I don’t remember there ever being such a word as ‘woke ‘ when I was a child, now it seems to be used in every sentence (maybe a slight exaggeration) but I am truly sick of it!
My DH has had several strokes and other health problems, and though recovering well he often comes out with things that we now consider inappropriate. Calling a receptionist ‘darling’ ( locally used frequently by older generation) or similar such things. Nothing too terrible but he is beginning to get some disapproving responses. Thankfully nothing too serious but hopefully you get the gist.
Problem is I’m beginning to get anxious when we are out and find myself correcting him. This is both unfair on him and though I do it respectfully it feels as though I’m being derogatory.
Does anyone else have similar issues or am I just being overly sensitive? I probably haven’t explained myself very clearly but hopefully you get the idea. He’s a lovely gentleman and very friendly and I feel so sorry for him when people don’t react the way he expects.

Hithere Fri 28-Apr-23 15:55:30

Some loose screws found in aisle 5- please come to customer service if you are missing any

Blondiescot Fri 28-Apr-23 15:54:42

When people start using 'woke' as an insult, you know it's time to bow out...

Foxygloves Fri 28-Apr-23 15:53:17

winkwink

volver3 Fri 28-Apr-23 15:52:36

Oh, this is going well...

Foxygloves Fri 28-Apr-23 15:52:26

It starts with "darling", next thing you know they are wolf whistling you and putting your hand on their crotch

Fife must have changed a bit since my day confused.

Nicenanny3 Fri 28-Apr-23 15:51:40

15:47Foxygloves

Hithere

Cool with me!

Oh my apologies. Are you a guy?

Haha perhaps he might take offence if another guy called him darling 😂 Although some might like it.

volver3 Fri 28-Apr-23 15:50:39

Nicenanny3

23:05Hithere

Your rights cannot infringe mine, empathy or not

Being called "darling" is very much a nono

Don't be riddiculous it's wouldn't bother me it someone called me darling or wolf whistled at me.
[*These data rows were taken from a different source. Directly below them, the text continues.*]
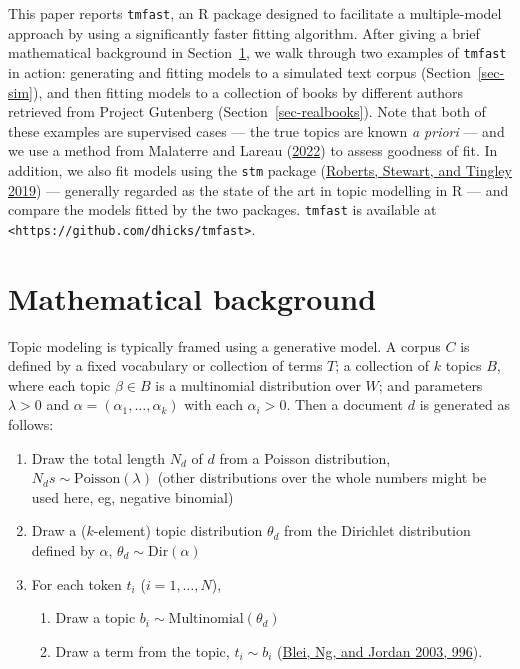 \documentclass[
]{article}
\providecommand{\tightlist}{%
  \setlength{\itemsep}{0pt}\setlength{\parskip}{0pt}}\usepackage{longtable,booktabs,array}
\begin{document}
This paper reports \texttt{tmfast}, an R package designed to facilitate
a multiple-model approach by using a significantly faster fitting
algorithm. After giving a brief mathematical background in
Section~\ref{sec-math}, we walk through two examples of \texttt{tmfast}
in action: generating and fitting models to a simulated text corpus
(Section~\ref{sec-sim}), and then fitting models to a collection of
books by different authors retrieved from Project Gutenberg
(Section~\ref{sec-realbooks}). Note that both of these examples are
supervised cases --- the true topics are known \emph{a priori} --- and
we use a method from Malaterre and Lareau
(\protect\hyperlink{ref-MalaterreEarlyDaysContemporary2022}{2022}) to
assess goodness of fit. In addition, we also fit models using the
\texttt{stm} package
(\protect\hyperlink{ref-RobertsStmPackageStructural2019}{Roberts,
Stewart, and Tingley 2019}) --- generally regarded as the state of the
art in topic modelling in R --- and compare the models fitted by the two
packages. \texttt{tmfast} is available at
\texttt{\textless{}https://github.com/dhicks/tmfast\textgreater{}}.

\hypertarget{sec-math}{%
\section{Mathematical background}\label{sec-math}}

Topic modeling is typically framed using a generative model. A corpus
\(C\) is defined by a fixed vocabulary or collection of terms \(T\); a
collection of \(k\) topics \(B\), where each topic \(\beta \in B\) is a
multinomial distribution over \(W\); and parameters \(\lambda > 0\) and
\(\alpha = (\alpha_1, \ldots, \alpha_k)\) with each \(\alpha_i > 0\).
Then a document \(d\) is generated as follows:

\begin{enumerate}
\def\labelenumi{\arabic{enumi}.}
\tightlist
\item
  Draw the total length \(N_d\) of \(d\) from a Poisson distribution,
  \(N_ds \sim \textrm{Poisson}(\lambda)\) (other distributions over the
  whole numbers might be used here, eg, negative binomial)
\item
  Draw a (\(k\)-element) topic distribution \(\theta_d\) from the
  Dirichlet distribution defined by \(\alpha\),
  \(\theta_d \sim \textrm{Dir}(\alpha)\)
\item
  For each token \(t_i\) (\(i = 1, \ldots, N\)),

  \begin{enumerate}
  \def\labelenumii{\alph{enumii}.}
  \tightlist
  \item
    Draw a topic \(b_i \sim \textrm{Multinomial}(\theta_d)\)
  \item
    Draw a term from the topic, \(t_i \sim b_i\)
    (\protect\hyperlink{ref-BleiLatentDirichletAllocation2003}{Blei, Ng,
    and Jordan 2003, 996}).
  \end{enumerate}
\end{enumerate}
\end{document}
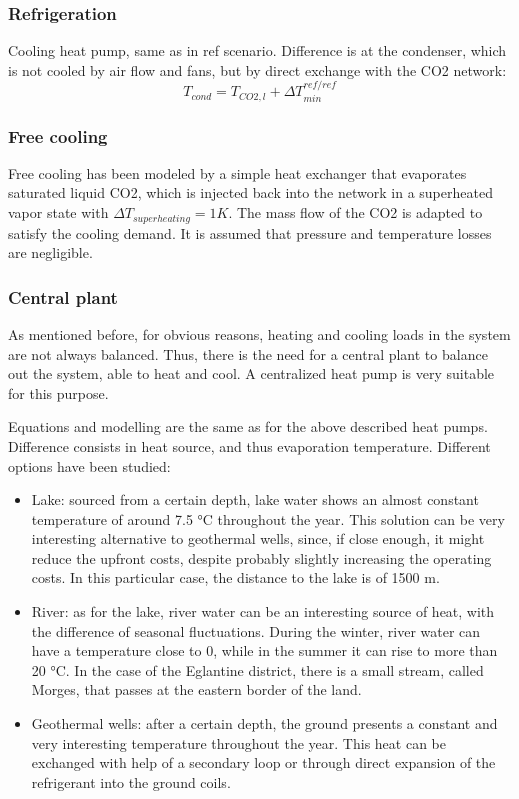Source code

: \documentclass{article}
\begin{document}
\subsubsection{Refrigeration}
Cooling heat pump, same as in ref scenario.
Difference is at the condenser, which is not cooled by air flow and fans, but by direct exchange with the CO2 network:
\begin{equation}
    T_{cond} = T_{CO2,l} + \Delta T_{min}^{ref/ref}
\end{equation}

\subsubsection{Free cooling}
Free cooling has been modeled by a simple heat exchanger that evaporates saturated liquid CO2, which is injected back into the network in a superheated vapor state with $\Delta T_{superheating} = 1K$. The mass flow of the CO2 is adapted to satisfy the cooling demand. It is assumed that pressure and temperature losses are negligible.

\subsubsection{Central plant}
As mentioned before, for obvious reasons, heating and cooling loads in the system are not always balanced. Thus, there is the need for a central plant to balance out the system, able to heat and cool. A centralized heat pump is very suitable for this purpose.

Equations and modelling are the same as for the above described heat pumps. Difference consists in heat source, and thus evaporation temperature. Different options have been studied:
\begin{itemize}
    \item Lake: sourced from a certain depth, lake water shows an almost constant temperature of around 7.5 \si{\celsius} throughout the year. This solution can be very interesting alternative to geothermal wells, since, if close enough, it might reduce the upfront costs, despite probably slightly increasing the operating costs. In this particular case, the distance to the lake is of 1500 m.
    \item River: as for the lake, river water can be an interesting source of heat, with the difference of seasonal fluctuations. During the winter, river water can have a temperature close to 0, while in the summer it can rise to more than 20 \si{\celsius}. In the case of the Eglantine district, there is a small stream, called Morges, that passes at the eastern border of the land.
    \item Geothermal wells: after a certain depth, the ground presents a constant and very interesting temperature throughout the year. This heat can be exchanged with help of a secondary loop or through direct expansion of the refrigerant into the ground coils.
\end{itemize}
\end{document}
Pc and Woke has taken over from common sense, would anyone even want to call you darling or me for that matter 😅

See this is what happens.

It starts with "darling", next thing you know they are wolf whistling you and putting your hand on their crotch.

Oh, and telling you that you're not worth calling "darling" anyway.

Foxygloves Fri 28-Apr-23 15:50:26

And if in fact female @ Hithere , is it time we renamed the musical “Guys and Dolls” ?
What would you suggest
“Guys and Guys” ?

Foxygloves Fri 28-Apr-23 15:47:14

Hithere

Cool with me!

Oh my apologies. Are you a guy?

Nicenanny3 Fri 28-Apr-23 15:47:02

23:05Hithere

Your rights cannot infringe mine, empathy or not

Being called "darling" is very much a nono

Don't be riddiculous it's wouldn't bother me it someone called me darling or wolf whistled at me. Pc and Woke has taken over from common sense, would anyone even want to call you darling or me for that matter 😅

Foxygloves Fri 28-Apr-23 15:46:38

I have never heard “Sir” or “Ma’am” used in a less respectful way than by the police in the US.
And how is that “gender neutral” - any more or less than “Guys, sister , bro “ etc
No you’re losing your argument Hithere.
And as for calling somebody “Timmy’s Mum” or whatever - we are not in kindergarten any more!

volver3 Fri 28-Apr-23 15:43:01

if the person being called darling is not aware that an elderly man may have always called women darling, then they need to be more aware/woke.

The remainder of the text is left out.